Task objective: For this exercise, reproduce the records exactly as they stand and do not carry any images over.

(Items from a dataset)
Segment Open
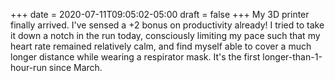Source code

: +++
date = 2020-07-11T09:05:02-05:00
draft = false
+++
My 3D printer finally arrived. I've sensed a +2 bonus on productivity already! I tried to take it down a notch in the run today, consciously limiting my pace such that my heart rate remained relatively calm, and find myself able to cover a much longer distance while wearing a respirator mask. It's the first longer-than-1-hour-run since March.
Segment Closed
Completed exercise:
Source code

: +++
date = 2020-07-11T09:05:02-05:00
draft = false
+++
My 3D printer finally arrived. I've sensed a +2 bonus on productivity already! I tried to take it down a notch in the run today, consciously limiting my pace such that my heart rate remained relatively calm, and find myself able to cover a much longer distance while wearing a respirator mask. It's the first longer-than-1-hour-run since March.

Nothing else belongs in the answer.